Required action – After reading each line of the entries, give the number of lines that contain "Swift" and nothing else.

Collected data entries:
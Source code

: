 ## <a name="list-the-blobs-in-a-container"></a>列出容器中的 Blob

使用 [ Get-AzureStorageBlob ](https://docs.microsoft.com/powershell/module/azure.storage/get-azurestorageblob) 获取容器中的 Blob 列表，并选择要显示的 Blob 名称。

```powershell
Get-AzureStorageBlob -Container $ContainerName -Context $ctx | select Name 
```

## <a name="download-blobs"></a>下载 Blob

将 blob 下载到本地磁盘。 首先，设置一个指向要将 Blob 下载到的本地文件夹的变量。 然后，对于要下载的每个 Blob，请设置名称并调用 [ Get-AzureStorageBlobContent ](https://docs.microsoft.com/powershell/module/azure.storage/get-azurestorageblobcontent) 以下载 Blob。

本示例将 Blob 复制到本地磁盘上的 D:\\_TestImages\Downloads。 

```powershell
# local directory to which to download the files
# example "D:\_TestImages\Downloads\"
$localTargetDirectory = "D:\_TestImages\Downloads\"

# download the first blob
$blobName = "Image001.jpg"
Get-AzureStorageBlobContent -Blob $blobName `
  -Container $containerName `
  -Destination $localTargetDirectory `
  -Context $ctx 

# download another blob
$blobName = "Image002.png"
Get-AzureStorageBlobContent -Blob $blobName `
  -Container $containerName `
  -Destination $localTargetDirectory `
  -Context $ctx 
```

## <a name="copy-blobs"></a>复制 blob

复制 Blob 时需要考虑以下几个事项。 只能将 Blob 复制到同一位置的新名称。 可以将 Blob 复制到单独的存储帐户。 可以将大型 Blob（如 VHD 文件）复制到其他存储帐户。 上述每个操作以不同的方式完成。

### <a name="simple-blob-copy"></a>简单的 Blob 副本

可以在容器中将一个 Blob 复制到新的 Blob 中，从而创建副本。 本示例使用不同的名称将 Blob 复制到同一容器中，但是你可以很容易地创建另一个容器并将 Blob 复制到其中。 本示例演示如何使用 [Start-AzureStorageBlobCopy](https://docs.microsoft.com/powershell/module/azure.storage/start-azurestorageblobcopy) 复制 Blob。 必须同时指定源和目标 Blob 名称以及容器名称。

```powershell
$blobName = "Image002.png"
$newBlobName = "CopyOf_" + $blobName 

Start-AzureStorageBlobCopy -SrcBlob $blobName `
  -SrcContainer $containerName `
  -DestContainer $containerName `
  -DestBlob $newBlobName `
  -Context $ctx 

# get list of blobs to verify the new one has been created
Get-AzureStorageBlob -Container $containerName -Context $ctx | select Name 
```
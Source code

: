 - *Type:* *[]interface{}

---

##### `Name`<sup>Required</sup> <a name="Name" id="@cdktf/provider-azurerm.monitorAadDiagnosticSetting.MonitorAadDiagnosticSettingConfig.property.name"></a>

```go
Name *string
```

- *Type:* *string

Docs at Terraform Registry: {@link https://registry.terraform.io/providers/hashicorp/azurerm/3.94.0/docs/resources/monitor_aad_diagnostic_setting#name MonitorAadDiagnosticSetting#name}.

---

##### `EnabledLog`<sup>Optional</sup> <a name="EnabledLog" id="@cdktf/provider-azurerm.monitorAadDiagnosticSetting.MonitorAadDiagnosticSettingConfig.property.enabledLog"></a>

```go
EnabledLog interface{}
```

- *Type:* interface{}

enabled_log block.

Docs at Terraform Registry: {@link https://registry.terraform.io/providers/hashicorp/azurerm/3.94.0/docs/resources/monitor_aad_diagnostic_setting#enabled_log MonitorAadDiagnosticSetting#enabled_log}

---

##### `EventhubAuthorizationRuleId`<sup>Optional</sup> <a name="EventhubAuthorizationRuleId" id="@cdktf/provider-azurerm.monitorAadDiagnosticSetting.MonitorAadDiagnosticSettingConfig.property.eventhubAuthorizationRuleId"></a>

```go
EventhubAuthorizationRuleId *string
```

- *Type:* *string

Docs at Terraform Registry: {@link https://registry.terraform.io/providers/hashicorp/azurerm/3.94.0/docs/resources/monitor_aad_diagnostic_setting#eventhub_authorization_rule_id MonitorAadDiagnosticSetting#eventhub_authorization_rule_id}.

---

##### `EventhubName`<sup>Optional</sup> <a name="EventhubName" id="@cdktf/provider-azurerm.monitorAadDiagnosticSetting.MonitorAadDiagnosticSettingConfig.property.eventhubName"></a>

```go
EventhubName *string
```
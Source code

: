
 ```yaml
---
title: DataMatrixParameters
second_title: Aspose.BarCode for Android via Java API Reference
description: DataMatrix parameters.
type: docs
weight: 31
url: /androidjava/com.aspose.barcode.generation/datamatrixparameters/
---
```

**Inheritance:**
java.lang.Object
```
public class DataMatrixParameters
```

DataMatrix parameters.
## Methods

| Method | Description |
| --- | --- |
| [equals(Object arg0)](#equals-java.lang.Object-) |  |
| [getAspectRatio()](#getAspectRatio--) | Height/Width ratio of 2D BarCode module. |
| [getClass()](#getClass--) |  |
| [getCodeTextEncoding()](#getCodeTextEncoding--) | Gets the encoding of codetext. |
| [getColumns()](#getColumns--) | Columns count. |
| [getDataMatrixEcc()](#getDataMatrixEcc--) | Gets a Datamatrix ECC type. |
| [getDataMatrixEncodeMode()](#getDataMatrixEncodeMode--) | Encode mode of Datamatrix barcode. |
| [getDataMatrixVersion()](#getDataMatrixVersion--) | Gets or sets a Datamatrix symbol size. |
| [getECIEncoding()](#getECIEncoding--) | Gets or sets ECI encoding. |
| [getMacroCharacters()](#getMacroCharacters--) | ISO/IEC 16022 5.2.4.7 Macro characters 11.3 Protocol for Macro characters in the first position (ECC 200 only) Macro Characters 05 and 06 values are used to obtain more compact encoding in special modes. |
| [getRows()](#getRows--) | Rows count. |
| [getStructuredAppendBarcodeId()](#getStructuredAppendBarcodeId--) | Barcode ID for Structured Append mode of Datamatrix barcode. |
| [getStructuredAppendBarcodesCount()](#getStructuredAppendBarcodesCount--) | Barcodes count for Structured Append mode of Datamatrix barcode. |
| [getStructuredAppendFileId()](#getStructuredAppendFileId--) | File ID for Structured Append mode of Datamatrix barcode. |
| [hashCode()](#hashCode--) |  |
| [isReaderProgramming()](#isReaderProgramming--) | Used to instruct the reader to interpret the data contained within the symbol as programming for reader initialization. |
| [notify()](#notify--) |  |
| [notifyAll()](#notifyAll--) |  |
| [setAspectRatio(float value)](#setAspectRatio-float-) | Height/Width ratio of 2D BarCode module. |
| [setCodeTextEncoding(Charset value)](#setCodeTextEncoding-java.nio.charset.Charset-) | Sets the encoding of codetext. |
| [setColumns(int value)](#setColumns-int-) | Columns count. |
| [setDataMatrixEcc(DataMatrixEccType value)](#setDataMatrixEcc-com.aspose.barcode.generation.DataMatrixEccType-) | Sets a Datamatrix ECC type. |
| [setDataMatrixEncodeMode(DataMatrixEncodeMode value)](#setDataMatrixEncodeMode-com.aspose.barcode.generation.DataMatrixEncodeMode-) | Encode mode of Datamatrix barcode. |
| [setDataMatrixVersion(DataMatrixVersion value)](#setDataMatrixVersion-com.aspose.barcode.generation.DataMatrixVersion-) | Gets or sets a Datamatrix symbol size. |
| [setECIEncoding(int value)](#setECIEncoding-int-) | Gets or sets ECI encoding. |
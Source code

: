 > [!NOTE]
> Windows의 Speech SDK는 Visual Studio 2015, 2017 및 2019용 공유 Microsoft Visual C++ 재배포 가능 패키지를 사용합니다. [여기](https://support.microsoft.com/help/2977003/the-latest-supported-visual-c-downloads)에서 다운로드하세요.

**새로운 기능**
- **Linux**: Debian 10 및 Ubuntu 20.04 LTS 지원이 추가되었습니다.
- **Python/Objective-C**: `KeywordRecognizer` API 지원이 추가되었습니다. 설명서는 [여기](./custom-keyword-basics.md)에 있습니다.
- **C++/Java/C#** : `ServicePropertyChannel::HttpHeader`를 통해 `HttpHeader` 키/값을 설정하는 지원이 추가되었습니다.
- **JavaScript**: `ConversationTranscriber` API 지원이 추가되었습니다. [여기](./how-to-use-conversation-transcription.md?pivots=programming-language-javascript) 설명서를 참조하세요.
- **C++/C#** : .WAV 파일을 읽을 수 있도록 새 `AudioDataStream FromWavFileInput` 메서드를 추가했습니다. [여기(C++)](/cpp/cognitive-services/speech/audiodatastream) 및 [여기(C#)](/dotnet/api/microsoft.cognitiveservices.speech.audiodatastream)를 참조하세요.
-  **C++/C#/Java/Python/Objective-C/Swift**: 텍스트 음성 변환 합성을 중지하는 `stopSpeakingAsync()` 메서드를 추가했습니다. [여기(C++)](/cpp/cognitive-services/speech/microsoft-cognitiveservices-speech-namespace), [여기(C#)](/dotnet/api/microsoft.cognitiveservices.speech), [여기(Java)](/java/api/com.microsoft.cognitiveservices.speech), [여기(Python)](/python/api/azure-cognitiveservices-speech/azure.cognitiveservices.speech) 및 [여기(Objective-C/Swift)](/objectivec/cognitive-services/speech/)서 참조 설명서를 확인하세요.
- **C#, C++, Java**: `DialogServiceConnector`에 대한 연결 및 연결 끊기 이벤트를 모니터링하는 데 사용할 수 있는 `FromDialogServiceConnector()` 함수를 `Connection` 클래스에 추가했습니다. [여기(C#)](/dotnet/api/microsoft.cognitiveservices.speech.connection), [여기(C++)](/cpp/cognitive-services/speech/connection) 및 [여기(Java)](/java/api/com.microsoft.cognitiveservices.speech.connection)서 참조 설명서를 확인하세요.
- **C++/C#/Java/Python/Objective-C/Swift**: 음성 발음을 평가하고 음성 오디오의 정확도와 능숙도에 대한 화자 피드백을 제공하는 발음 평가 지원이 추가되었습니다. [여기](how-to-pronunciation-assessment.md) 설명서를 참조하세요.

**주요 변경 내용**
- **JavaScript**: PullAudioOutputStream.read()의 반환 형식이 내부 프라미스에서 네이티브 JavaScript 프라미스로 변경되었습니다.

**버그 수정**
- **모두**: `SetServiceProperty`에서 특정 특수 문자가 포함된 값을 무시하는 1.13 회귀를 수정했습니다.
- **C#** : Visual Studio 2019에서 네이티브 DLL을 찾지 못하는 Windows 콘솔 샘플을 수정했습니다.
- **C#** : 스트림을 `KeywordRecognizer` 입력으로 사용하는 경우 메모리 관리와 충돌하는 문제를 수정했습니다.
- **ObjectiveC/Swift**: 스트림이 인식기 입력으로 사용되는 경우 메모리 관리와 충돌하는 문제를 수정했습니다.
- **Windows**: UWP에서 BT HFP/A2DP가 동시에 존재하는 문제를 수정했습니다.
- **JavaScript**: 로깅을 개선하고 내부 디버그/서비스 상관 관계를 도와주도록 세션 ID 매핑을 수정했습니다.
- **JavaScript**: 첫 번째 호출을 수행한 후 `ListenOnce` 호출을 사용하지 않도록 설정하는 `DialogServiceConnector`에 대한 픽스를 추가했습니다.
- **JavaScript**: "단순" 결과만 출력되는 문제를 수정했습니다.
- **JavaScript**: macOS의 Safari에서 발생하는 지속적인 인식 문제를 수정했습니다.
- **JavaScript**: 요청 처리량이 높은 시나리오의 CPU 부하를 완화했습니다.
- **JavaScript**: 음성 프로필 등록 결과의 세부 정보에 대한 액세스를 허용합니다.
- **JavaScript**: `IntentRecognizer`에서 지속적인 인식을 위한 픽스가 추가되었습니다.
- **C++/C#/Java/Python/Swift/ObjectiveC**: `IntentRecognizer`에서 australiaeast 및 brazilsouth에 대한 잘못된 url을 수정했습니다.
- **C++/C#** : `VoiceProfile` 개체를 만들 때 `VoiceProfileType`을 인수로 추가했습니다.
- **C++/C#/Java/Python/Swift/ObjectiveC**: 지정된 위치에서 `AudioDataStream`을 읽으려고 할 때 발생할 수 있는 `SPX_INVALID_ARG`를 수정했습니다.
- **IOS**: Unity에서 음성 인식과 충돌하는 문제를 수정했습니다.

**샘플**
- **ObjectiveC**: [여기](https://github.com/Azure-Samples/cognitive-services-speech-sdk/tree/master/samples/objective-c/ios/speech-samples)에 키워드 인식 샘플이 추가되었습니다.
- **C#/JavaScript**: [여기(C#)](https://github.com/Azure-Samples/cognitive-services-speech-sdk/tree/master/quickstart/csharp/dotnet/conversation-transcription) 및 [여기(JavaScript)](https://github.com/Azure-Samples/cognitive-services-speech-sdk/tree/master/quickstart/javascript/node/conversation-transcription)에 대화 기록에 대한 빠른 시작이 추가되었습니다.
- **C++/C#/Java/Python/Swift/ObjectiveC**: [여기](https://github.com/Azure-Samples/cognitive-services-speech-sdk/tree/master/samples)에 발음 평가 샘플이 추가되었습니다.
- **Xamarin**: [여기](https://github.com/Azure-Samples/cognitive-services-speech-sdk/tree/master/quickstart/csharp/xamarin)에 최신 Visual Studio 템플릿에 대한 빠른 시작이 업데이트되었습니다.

Reply to the exercise – 6